I (21) have emetophobia. This developed after eating some bad food on a cruise when I was 12. My SIL, Ana, (25) and my brother (29) recently married. She's never had great food hygiene. No one else notices, but all I do is notice these things. I mostly eat vegan, it just reduces my anxiety and gives me a reason to decline food from people.
My auntie's business was catering for the wedding; I asked to make a chicken dish specially for me. She's the only person I trust to make me food independently. She taught me food hygiene and helped me to trust meat (fish is out of the question, forever) again. My brother was so proud of me when I said I would be eating with them, but Ana didn't really have a reaction.
The wedding: Everyone is seated and Ana's mother pushed out a food cart.
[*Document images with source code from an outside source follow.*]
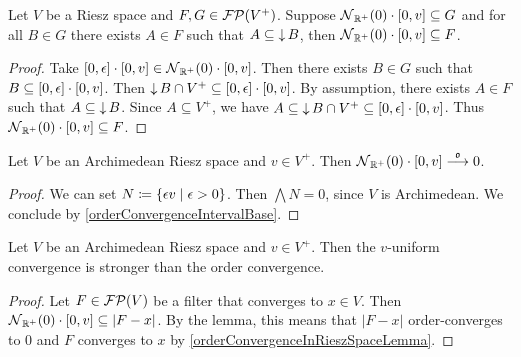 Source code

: \begin{lemma} \label{filterGreaterThanRieszUniformNeighbourhoodLemma}
Let $V$ be a Riesz space and $F,G\in\operatorname{\mathcal{FP}}(V^+)$. Suppose $\neighbourhood_{\R^+}(0)\cdot \interval{0,v} \subseteq G$ and for all $B\in G$ there exists $A\in F$ such that $A\subseteq \operatorname{\downarrow} B$, then $\neighbourhood_{\R^+}(0)\cdot \interval{0,v} \subseteq F$.
\end{lemma}
\begin{proof}
Take $\interval{0,\epsilon} \cdot \interval{0,v} \in \neighbourhood_{\R^+}(0)\cdot \interval{0,v}$. Then there exists $B\in G$ such that $B\subseteq \interval{0,\epsilon} \cdot \interval{0,v}$. Then $\downset B \cap V^+ \subseteq \interval{0,\epsilon} \cdot \interval{0,v}$. By assumption, there exists $A\in F$ such that $A\subseteq \operatorname{\downarrow} B$. Since $A\subseteq V^+$, we have $A\subseteq \downset B \cap V^+ \subseteq \interval{0,\epsilon} \cdot \interval{0,v}$. Thus $\neighbourhood_{\R^+}(0)\cdot \interval{0,v} \subseteq F$.
\end{proof}

\begin{lemma}
Let $V$ be an Archimedean Riesz space and $v\in V^+$. Then $\neighbourhood_{\R^+}(0)\cdot \interval{0,v} \overset{\mathfrak{o}}{\longrightarrow} 0$.
\end{lemma}
\begin{proof}
We can set $N \defeq \setbuilder{\epsilon v}{\epsilon > 0}$. Then $\bigwedge N = 0$, since $V$ is Archimedean. We conclude by \ref{orderConvergenceIntervalBase}.
\end{proof}
\begin{corollary}
Let $V$ be an Archimedean Riesz space and $v\in V^+$. Then the $v$-uniform convergence is stronger than the order convergence.
\end{corollary}
\begin{proof}
Let $F\in \operatorname{\mathcal{FP}}(V)$ be a filter that converges to $x\in V$. Then $\neighbourhood_{\R^+}(0)\cdot \interval{0,v} \subseteq |F - x|$. By the lemma, this means that $|F-x|$ order-converges to $0$ and $F$ converges to $x$ by \ref{orderConvergenceInRieszSpaceLemma}.
\end{proof}

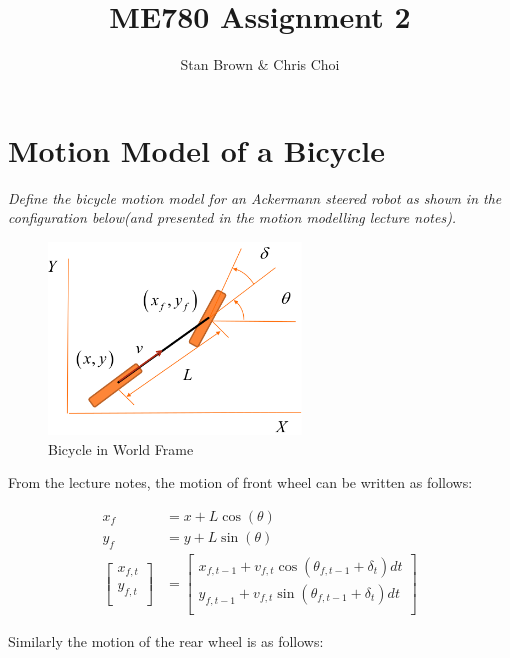 \documentclass{article}
\begin{document}
\title{ME780 Assignment 2}
\author{Stan Brown \& Chris Choi}
\date{}
\maketitle

\section{Motion Model of a Bicycle}
\textit{Define the bicycle motion model for an Ackermann steered robot as shown in the configuration below(and presented in the motion modelling lecture notes). }
\begin{figure}[H]
	\centering
	\includegraphics[width=0.6\textwidth]{images/bicycle_model.png}
	\caption{Bicycle in World Frame}
	\label{fig:bicycle}
\end{figure}

From the lecture notes, the motion of front wheel can be written as follows:

\begin{align}
	x_{f} &= x + L \cos(\theta) \\
	y_{f} &= y + L \sin(\theta) \\
 	\begin{bmatrix}
        x_{f, t} \\
        y_{f, t} \\
    \end{bmatrix}  
    &=
    \begin{bmatrix}
	    x_{f, t - 1} + v_{f, t} \cos(\theta_{f, t - 1} + \delta_{t}) dt \\
		y_{f, t - 1} + v_{f, t} \sin(\theta_{f, t - 1} + \delta_{t}) dt \\
    \end{bmatrix}
\end{align}

Similarly the motion of the rear wheel is as follows: 
\end{document}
She then gave a speech about how proud she was that Ana learnt the family recipe for the wedding (some paella dish).
After, I subtly got her to speak with me in the hall. I asked her what was going on. She said this was a very important Spanish family tradition, that I need to grow up, stop eating like a toddler and embrace their culture. I spoke & she screamed at me that I was being a baby.
I had several calls and a voicemail from my aunt. Ana had cancelled on her, at 11pm and her mother uninvited her to avoid drama. She only turned up to give Ana's mum my meal for her to put in the fridge. I looked for it - it was on the counter. Probably since morning. So I went back to my table and accepted that I'd cook later.
Surprisingly, Ana's mum brings my meal, piping hot. She took great pleasure in seeming well-intentioned and made sure that my partner and the other guests at my table knew she lovingly cooked me this meal since I'm an awful picky eater. Of course I wasn't going to touch the plate. My partner noticed my discomfort with the food and took it away to ease my anxiety.
I spoke to my brother and quietly explained the situation. I asked him to let the kitchen know I didn't need dessert. Ana overhead and started to cry silently and asked if I really don't trust her that much. I said at this moment, yes. Her crying was no longer silent. Her mother stepped in and blew everything up right at the head table.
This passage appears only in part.